((

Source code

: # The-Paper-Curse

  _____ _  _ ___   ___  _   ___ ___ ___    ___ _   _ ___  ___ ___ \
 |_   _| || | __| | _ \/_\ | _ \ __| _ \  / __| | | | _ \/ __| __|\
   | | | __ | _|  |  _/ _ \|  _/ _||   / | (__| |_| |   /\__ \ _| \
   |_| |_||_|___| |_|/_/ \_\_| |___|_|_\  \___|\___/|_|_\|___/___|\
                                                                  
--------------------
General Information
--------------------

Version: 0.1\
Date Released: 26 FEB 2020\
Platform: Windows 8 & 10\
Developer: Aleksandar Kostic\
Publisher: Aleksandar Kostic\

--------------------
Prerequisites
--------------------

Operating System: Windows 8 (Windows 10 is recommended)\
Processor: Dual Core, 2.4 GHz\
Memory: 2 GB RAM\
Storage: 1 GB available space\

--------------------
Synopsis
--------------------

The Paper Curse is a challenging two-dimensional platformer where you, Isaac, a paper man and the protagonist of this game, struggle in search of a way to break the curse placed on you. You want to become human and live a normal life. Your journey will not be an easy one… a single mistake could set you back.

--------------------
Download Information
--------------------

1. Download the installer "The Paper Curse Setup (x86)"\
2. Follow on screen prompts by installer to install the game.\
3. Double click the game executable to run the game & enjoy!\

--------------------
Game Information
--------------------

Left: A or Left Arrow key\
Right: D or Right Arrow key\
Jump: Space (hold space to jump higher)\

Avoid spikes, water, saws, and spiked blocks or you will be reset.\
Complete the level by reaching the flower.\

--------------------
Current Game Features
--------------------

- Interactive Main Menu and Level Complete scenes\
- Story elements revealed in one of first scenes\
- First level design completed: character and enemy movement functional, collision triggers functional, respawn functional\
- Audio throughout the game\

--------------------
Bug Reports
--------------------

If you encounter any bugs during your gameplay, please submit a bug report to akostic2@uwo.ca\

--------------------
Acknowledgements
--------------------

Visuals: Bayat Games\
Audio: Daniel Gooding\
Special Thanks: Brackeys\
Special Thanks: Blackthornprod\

))
((

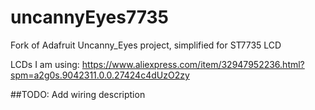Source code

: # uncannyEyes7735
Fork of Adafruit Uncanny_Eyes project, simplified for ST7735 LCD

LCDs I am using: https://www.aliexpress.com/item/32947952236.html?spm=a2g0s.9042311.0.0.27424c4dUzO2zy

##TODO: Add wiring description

))

● What the task requires: From the entries above, return exactly the line containing "Developer: Aleksandar Kostic\", the line containing "- Audio throughout the game\", and all lines between, and nothing else.

● Output for this exercise:
Developer: Aleksandar Kostic\
Publisher: Aleksandar Kostic\

--------------------
Prerequisites
--------------------

Operating System: Windows 8 (Windows 10 is recommended)\
Processor: Dual Core, 2.4 GHz\
Memory: 2 GB RAM\
Storage: 1 GB available space\

--------------------
Synopsis
--------------------

The Paper Curse is a challenging two-dimensional platformer where you, Isaac, a paper man and the protagonist of this game, struggle in search of a way to break the curse placed on you. You want to become human and live a normal life. Your journey will not be an easy one… a single mistake could set you back.

--------------------
Download Information
--------------------

1. Download the installer "The Paper Curse Setup (x86)"\
2. Follow on screen prompts by installer to install the game.\
3. Double click the game executable to run the game & enjoy!\

--------------------
Game Information
--------------------

Left: A or Left Arrow key\
Right: D or Right Arrow key\
Jump: Space (hold space to jump higher)\

Avoid spikes, water, saws, and spiked blocks or you will be reset.\
Complete the level by reaching the flower.\

--------------------
Current Game Features
--------------------

- Interactive Main Menu and Level Complete scenes\
- Story elements revealed in one of first scenes\
- First level design completed: character and enemy movement functional, collision triggers functional, respawn functional\
- Audio throughout the game\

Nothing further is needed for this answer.